Give the entries again exactly. Skip the pictures.

== LISTED ENTRIES ==
▼▼▼

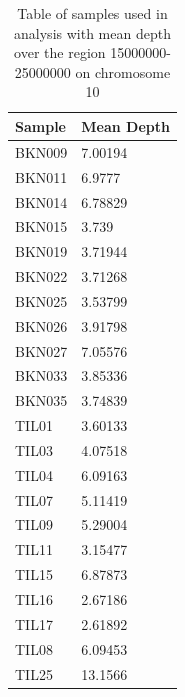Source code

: \begin{table}
\begin{center}
	\begin{tabular} { | p{5cm} | p{5cm} | }
	\hline
	\textbf{Sample} & \textbf{Mean Depth} \\ \hline \hline
	BKN009 & 7.00194 \\ \hline
	BKN011 & 6.9777 \\ \hline
	BKN014 & 6.78829 \\ \hline
	BKN015 & 3.739 \\ \hline
	BKN019 & 3.71944 \\ \hline
	BKN022 & 3.71268 \\ \hline
	BKN025 & 3.53799 \\ \hline
	BKN026 & 3.91798 \\ \hline
	BKN027 & 7.05576 \\ \hline
	BKN033 & 3.85336 \\ \hline
	BKN035 & 3.74839 \\ \hline
	TIL01 & 3.60133 \\ \hline
	TIL03 & 4.07518 \\ \hline
	TIL04 & 6.09163 \\ \hline
	TIL07 & 5.11419 \\ \hline
	TIL09 & 5.29004 \\ \hline
	TIL11 & 3.15477 \\ \hline
	TIL15 & 6.87873 \\ \hline
	TIL16 & 2.67186 \\ \hline
	TIL17 & 2.61892 \\ \hline
	TIL08 & 6.09453 \\ \hline
	TIL25 & 13.1566 \\ \hline
	\end{tabular}
	\caption{Table of samples used in analysis with mean depth over the region 15000000-25000000 on chromosome 10}
	\label{tab:samples}
	\end{center}
\end{table}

▲▲▲

== THE ANSWER ==
Source code

: \begin{table}
\begin{center}
	\begin{tabular} { | p{5cm} | p{5cm} | }
	\hline
	\textbf{Sample} & \textbf{Mean Depth} \\ \hline \hline
	BKN009 & 7.00194 \\ \hline
	BKN011 & 6.9777 \\ \hline
	BKN014 & 6.78829 \\ \hline
	BKN015 & 3.739 \\ \hline
	BKN019 & 3.71944 \\ \hline
	BKN022 & 3.71268 \\ \hline
	BKN025 & 3.53799 \\ \hline
	BKN026 & 3.91798 \\ \hline
	BKN027 & 7.05576 \\ \hline
	BKN033 & 3.85336 \\ \hline
	BKN035 & 3.74839 \\ \hline
	TIL01 & 3.60133 \\ \hline
	TIL03 & 4.07518 \\ \hline
	TIL04 & 6.09163 \\ \hline
	TIL07 & 5.11419 \\ \hline
	TIL09 & 5.29004 \\ \hline
	TIL11 & 3.15477 \\ \hline
	TIL15 & 6.87873 \\ \hline
	TIL16 & 2.67186 \\ \hline
	TIL17 & 2.61892 \\ \hline
	TIL08 & 6.09453 \\ \hline
	TIL25 & 13.1566 \\ \hline
	\end{tabular}
	\caption{Table of samples used in analysis with mean depth over the region 15000000-25000000 on chromosome 10}
	\label{tab:samples}
	\end{center}
\end{table}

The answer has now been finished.